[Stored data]

####

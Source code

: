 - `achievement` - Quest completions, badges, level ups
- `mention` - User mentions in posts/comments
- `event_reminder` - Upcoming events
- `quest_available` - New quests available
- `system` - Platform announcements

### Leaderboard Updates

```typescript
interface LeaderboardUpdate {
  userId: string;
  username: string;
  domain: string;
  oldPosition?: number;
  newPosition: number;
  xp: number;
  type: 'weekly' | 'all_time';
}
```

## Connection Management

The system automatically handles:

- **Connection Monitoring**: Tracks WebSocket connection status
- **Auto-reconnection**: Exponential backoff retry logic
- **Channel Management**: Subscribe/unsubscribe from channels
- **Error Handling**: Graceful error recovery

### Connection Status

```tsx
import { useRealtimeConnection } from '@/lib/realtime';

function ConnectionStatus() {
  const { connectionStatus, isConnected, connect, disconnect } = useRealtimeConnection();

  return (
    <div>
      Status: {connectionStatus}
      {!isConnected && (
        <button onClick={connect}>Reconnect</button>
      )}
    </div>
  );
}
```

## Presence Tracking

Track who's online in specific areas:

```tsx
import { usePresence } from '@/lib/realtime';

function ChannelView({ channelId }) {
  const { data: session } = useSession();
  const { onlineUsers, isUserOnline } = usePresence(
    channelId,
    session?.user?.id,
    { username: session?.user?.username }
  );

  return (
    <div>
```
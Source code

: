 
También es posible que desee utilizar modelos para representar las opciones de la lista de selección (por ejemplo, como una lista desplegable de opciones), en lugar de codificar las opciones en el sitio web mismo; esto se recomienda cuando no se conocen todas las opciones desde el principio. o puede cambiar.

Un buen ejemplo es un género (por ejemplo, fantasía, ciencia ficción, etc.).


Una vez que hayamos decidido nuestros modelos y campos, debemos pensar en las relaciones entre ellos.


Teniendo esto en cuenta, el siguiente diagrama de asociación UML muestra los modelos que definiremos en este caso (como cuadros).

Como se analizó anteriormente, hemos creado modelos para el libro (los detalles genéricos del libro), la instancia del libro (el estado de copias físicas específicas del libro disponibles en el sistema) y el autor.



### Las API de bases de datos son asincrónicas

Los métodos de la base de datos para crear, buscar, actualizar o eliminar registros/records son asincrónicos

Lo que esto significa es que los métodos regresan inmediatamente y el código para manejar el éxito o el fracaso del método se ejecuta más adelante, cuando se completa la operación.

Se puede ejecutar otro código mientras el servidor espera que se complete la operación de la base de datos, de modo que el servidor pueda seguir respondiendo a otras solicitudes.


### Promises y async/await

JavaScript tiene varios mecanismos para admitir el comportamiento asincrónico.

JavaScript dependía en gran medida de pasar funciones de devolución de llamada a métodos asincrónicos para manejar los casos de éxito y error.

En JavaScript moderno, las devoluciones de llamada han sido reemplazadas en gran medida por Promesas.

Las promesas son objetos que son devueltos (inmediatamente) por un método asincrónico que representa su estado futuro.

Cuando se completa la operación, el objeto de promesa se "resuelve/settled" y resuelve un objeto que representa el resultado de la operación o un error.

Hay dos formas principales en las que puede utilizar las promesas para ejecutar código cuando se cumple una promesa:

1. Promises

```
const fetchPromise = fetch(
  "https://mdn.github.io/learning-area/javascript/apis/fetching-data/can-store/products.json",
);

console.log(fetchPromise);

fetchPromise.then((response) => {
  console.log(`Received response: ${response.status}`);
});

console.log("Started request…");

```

####

EXERCISE DESCRIPTION: Work through the records line by line and tally those with the word "datos". Report only the total.

WRITTEN RESPONSE: 3